• **WHAT NEEDS TO BE DONE**:
Every line containing "Evaluation" should be copied out. Go through the entries and find them.

Stored items from a collection:
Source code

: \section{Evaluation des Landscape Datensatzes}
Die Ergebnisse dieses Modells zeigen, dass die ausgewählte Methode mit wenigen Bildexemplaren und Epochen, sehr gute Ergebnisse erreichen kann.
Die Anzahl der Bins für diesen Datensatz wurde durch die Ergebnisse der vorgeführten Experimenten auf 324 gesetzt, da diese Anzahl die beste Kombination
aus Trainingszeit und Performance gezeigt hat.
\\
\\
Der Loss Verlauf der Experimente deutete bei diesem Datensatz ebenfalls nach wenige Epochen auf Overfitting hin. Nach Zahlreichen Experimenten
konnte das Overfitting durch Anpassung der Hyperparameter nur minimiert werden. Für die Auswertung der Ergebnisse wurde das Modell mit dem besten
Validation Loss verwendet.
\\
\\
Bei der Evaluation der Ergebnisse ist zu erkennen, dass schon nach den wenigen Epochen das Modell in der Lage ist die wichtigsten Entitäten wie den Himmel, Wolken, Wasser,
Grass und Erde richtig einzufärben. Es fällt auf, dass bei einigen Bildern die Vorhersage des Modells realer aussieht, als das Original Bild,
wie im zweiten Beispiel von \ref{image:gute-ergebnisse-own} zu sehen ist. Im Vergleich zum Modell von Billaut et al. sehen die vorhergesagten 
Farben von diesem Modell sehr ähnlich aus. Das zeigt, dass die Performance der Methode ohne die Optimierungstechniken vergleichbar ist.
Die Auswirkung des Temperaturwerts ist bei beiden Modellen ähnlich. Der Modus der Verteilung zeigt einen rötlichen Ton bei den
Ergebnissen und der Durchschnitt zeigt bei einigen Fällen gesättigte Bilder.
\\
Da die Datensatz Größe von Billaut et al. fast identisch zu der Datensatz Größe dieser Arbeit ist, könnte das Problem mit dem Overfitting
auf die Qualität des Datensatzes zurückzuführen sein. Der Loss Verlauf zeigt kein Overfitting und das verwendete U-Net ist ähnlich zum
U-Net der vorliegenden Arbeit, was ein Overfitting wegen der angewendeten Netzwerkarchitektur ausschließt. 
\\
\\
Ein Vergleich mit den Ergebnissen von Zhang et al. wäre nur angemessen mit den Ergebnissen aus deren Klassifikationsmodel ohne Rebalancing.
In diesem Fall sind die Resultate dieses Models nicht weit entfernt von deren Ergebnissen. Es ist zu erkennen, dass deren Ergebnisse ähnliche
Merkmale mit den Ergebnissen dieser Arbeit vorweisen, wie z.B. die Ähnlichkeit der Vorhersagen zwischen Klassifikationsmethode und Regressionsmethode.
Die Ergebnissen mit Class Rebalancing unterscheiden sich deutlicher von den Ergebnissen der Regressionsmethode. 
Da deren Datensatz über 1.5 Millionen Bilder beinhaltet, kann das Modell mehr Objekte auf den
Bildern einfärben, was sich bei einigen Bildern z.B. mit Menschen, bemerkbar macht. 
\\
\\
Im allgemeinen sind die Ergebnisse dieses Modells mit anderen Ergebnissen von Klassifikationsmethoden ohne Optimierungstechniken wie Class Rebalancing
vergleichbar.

• **WRITTEN REPLY**:
: \section{Evaluation des Landscape Datensatzes}
Bei der Evaluation der Ergebnisse ist zu erkennen, dass schon nach den wenigen Epochen das Modell in der Lage ist die wichtigsten Entitäten wie den Himmel, Wolken, Wasser,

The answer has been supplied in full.